Ryan Fifield, Maria's husband, says his wife's grandfather can't eat greens due to dietary restrictions, but that doesn't mean he shouldn't get any sort of fruit or vegetable.

"He's not being fed balanced meals and he's not getting proper nutrition," he told CBC's St. John's Morning Show.

"No vegetables, no fruit, no nothing."

Fifield said it costs around $2,700 a month for his grandfather-in-law to live at Saint Luke's Home in St. John's, and that expense should equate to adequate nutrition. 

They have a menu, and on paper the menu looks pretty good, but the problem is he doesn't always get what he's supposed to be getting.- Ryan Fifield

"Absolutely [it] should be better. If you're paying that kind of money to be looked after, you would think that a well-balanced diet would be part of it," he said.

"The staff there is great. Don't get me wrong, we're not complaining about the staff, they're really good. They treat him well. The only problem we have is the food."

Fifield's grandfather-in-law is in the early stages of dementia and has had two strokes, so isn't particularly verbal, Fifield said, and the family takes him out of the home to get him nutritious, home-cooked meals, at least some of the time.

'It's pretty upsetting'

When he does ask for fruit, Fifield said the family has to go and get it, and he might get a banana or, more often, a fruit cup.

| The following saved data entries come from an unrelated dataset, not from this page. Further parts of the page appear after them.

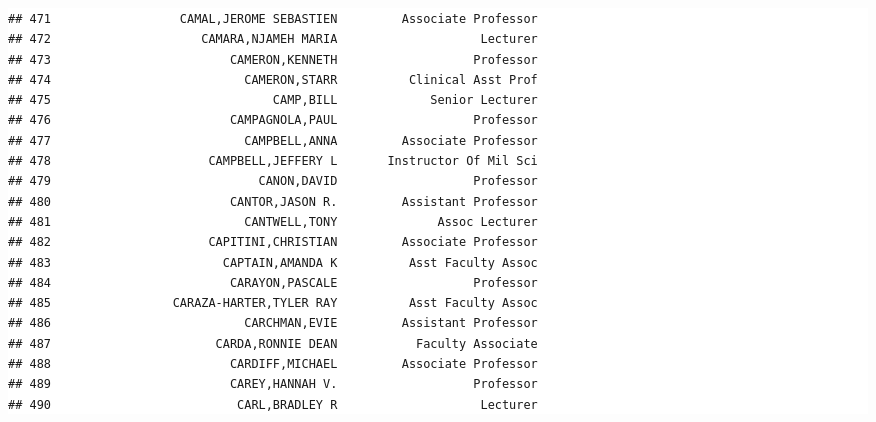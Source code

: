     ## 471                  CAMAL,JEROME SEBASTIEN         Associate Professor
    ## 472                     CAMARA,NJAMEH MARIA                    Lecturer
    ## 473                         CAMERON,KENNETH                   Professor
    ## 474                           CAMERON,STARR          Clinical Asst Prof
    ## 475                               CAMP,BILL             Senior Lecturer
    ## 476                         CAMPAGNOLA,PAUL                   Professor
    ## 477                           CAMPBELL,ANNA         Associate Professor
    ## 478                      CAMPBELL,JEFFERY L       Instructor Of Mil Sci
    ## 479                             CANON,DAVID                   Professor
    ## 480                         CANTOR,JASON R.         Assistant Professor
    ## 481                           CANTWELL,TONY              Assoc Lecturer
    ## 482                      CAPITINI,CHRISTIAN         Associate Professor
    ## 483                        CAPTAIN,AMANDA K          Asst Faculty Assoc
    ## 484                         CARAYON,PASCALE                   Professor
    ## 485                 CARAZA-HARTER,TYLER RAY          Asst Faculty Assoc
    ## 486                           CARCHMAN,EVIE         Assistant Professor
    ## 487                       CARDA,RONNIE DEAN           Faculty Associate
    ## 488                         CARDIFF,MICHAEL         Associate Professor
    ## 489                         CAREY,HANNAH V.                   Professor
    ## 490                          CARL,BRADLEY R                    Lecturer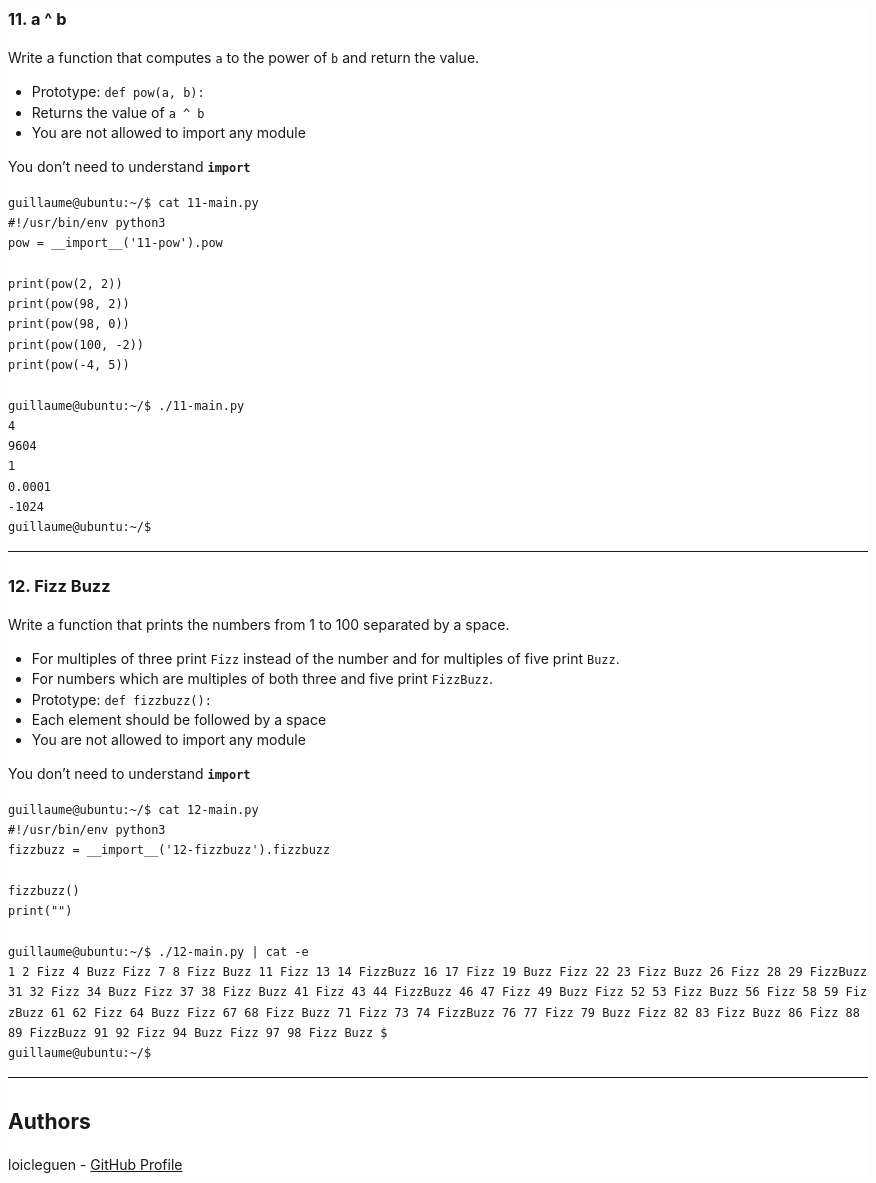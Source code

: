 
### 11. a ^ b <a name='subparagraph11'></a>

Write a function that computes <code>a</code> to the power of <code>b</code> and return the value.

* Prototype: <code>def pow(a, b):</code>
* Returns the value of <code>a ^ b</code>
* You are not allowed to import any module

You don’t need to understand <code>__import__</code>

```
guillaume@ubuntu:~/$ cat 11-main.py
#!/usr/bin/env python3
pow = __import__('11-pow').pow

print(pow(2, 2))
print(pow(98, 2))
print(pow(98, 0))
print(pow(100, -2))
print(pow(-4, 5))

guillaume@ubuntu:~/$ ./11-main.py
4
9604
1
0.0001
-1024
guillaume@ubuntu:~/$
```

---

### 12. Fizz Buzz <a name='subparagraph12'></a>

Write a function that prints the numbers from 1 to 100 separated by a space.

* For multiples of three print <code>Fizz</code> instead of the number and for multiples of five print <code>Buzz</code>.
* For numbers which are multiples of both three and five print <code>FizzBuzz</code>.
* Prototype: <code>def fizzbuzz():</code>
* Each element should be followed by a space
* You are not allowed to import any module

You don’t need to understand <code>__import__</code>

```
guillaume@ubuntu:~/$ cat 12-main.py
#!/usr/bin/env python3
fizzbuzz = __import__('12-fizzbuzz').fizzbuzz

fizzbuzz()
print("")

guillaume@ubuntu:~/$ ./12-main.py | cat -e
1 2 Fizz 4 Buzz Fizz 7 8 Fizz Buzz 11 Fizz 13 14 FizzBuzz 16 17 Fizz 19 Buzz Fizz 22 23 Fizz Buzz 26 Fizz 28 29 FizzBuzz 31 32 Fizz 34 Buzz Fizz 37 38 Fizz Buzz 41 Fizz 43 44 FizzBuzz 46 47 Fizz 49 Buzz Fizz 52 53 Fizz Buzz 56 Fizz 58 59 FizzBuzz 61 62 Fizz 64 Buzz Fizz 67 68 Fizz Buzz 71 Fizz 73 74 FizzBuzz 76 77 Fizz 79 Buzz Fizz 82 83 Fizz Buzz 86 Fizz 88 89 FizzBuzz 91 92 Fizz 94 Buzz Fizz 97 98 Fizz Buzz $
guillaume@ubuntu:~/$
```

---


## Authors
loicleguen - [GitHub Profile](https://github.com/loicleguen)
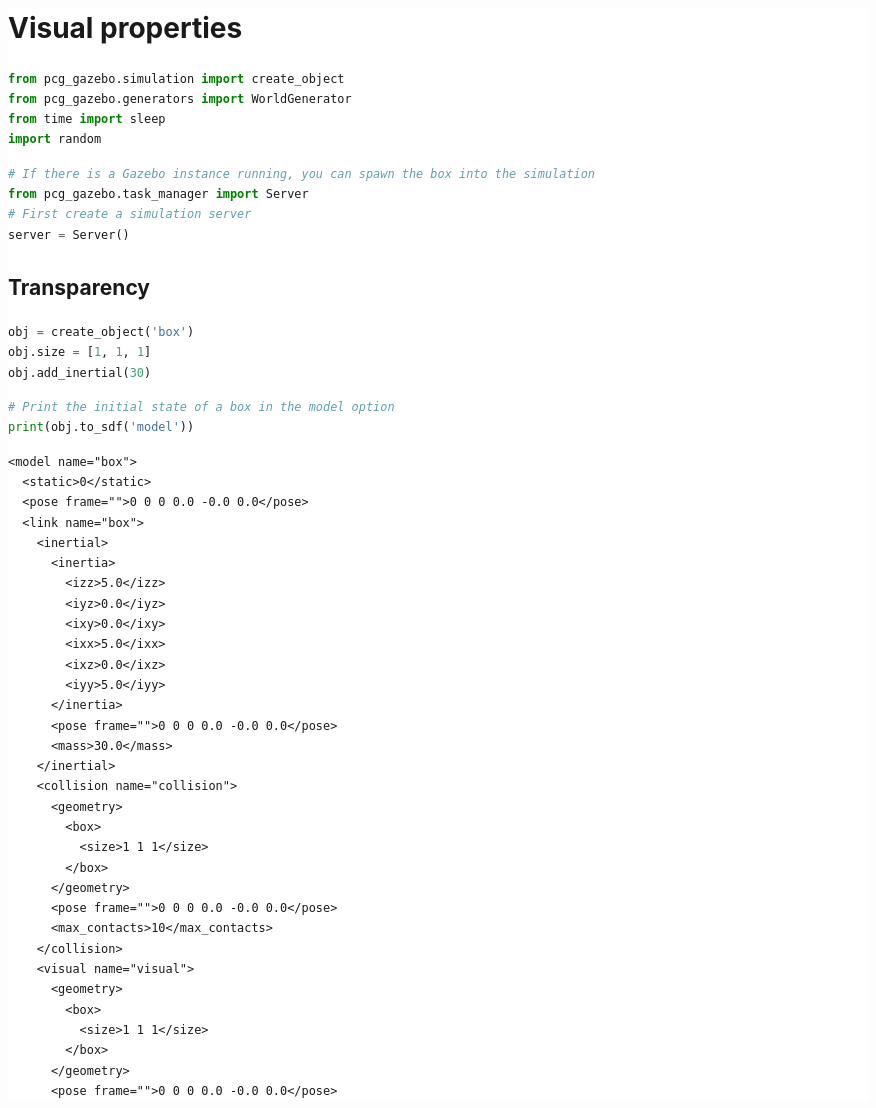 
# Visual properties


```python
from pcg_gazebo.simulation import create_object
from pcg_gazebo.generators import WorldGenerator
from time import sleep
import random
```


```python
# If there is a Gazebo instance running, you can spawn the box into the simulation
from pcg_gazebo.task_manager import Server
# First create a simulation server
server = Server()

```

## Transparency


```python
obj = create_object('box')
obj.size = [1, 1, 1]
obj.add_inertial(30)
```


```python
# Print the initial state of a box in the model option
print(obj.to_sdf('model'))
```

    <model name="box">
      <static>0</static>
      <pose frame="">0 0 0 0.0 -0.0 0.0</pose>
      <link name="box">
        <inertial>
          <inertia>
            <izz>5.0</izz>
            <iyz>0.0</iyz>
            <ixy>0.0</ixy>
            <ixx>5.0</ixx>
            <ixz>0.0</ixz>
            <iyy>5.0</iyy>
          </inertia>
          <pose frame="">0 0 0 0.0 -0.0 0.0</pose>
          <mass>30.0</mass>
        </inertial>
        <collision name="collision">
          <geometry>
            <box>
              <size>1 1 1</size>
            </box>
          </geometry>
          <pose frame="">0 0 0 0.0 -0.0 0.0</pose>
          <max_contacts>10</max_contacts>
        </collision>
        <visual name="visual">
          <geometry>
            <box>
              <size>1 1 1</size>
            </box>
          </geometry>
          <pose frame="">0 0 0 0.0 -0.0 0.0</pose>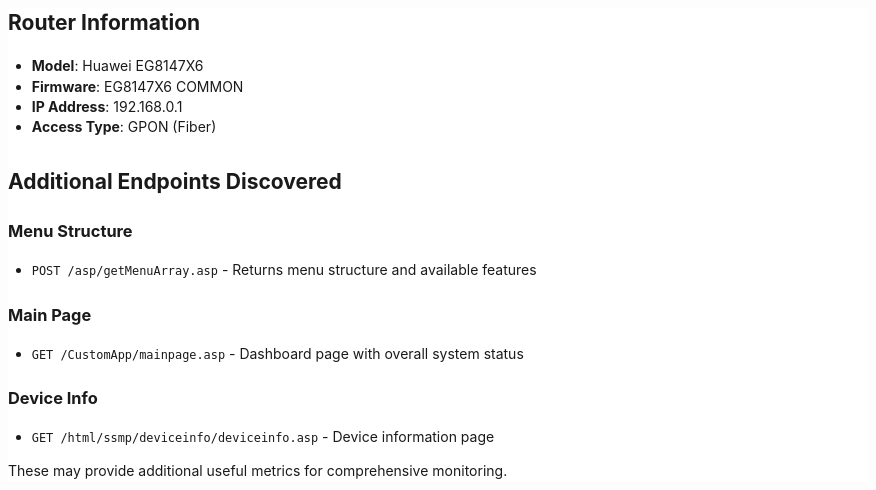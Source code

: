 ## Router Information
- **Model**: Huawei EG8147X6
- **Firmware**: EG8147X6 COMMON
- **IP Address**: 192.168.0.1
- **Access Type**: GPON (Fiber)

## Additional Endpoints Discovered

### Menu Structure
- `POST /asp/getMenuArray.asp` - Returns menu structure and available features

### Main Page
- `GET /CustomApp/mainpage.asp` - Dashboard page with overall system status

### Device Info
- `GET /html/ssmp/deviceinfo/deviceinfo.asp` - Device information page

These may provide additional useful metrics for comprehensive monitoring.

"It's pretty upsetting," Fifield said.

An example plate of a balanced meal, according to the recently updated Canada's Food Guide. (Health Canada)

"They have a menu, and on paper the menu looks pretty good, but the problem is he doesn't always get what he's supposed to be getting."

The family has a meeting scheduled Tuesday afternoon with management at Saint Luke's Home, and Fifield said they're hoping some changes will result.

Working with families

Eastern Health said in a statement that it could not comment on any individual patient's case, citing privacy concerns.

But the statement did say the health authority is "committed to providing nutritious and balanced meals to residents of long-term care homes, while adhering to individual dietary restrictions."

The statement added that Saint Luke's Home has a kitchen that prepares meals on-site, in an effort to create "a comfortable, home-like environment for those who reside there."

"Kitchen staff work to ensure that all meals are prepared safely and consistently by using standard recipes and ingredients, and there is a clinical dietician on-staff who is responsible for resident nutrition."

Eastern Health added that it's important to work with families of residents on all matters of care, including meals.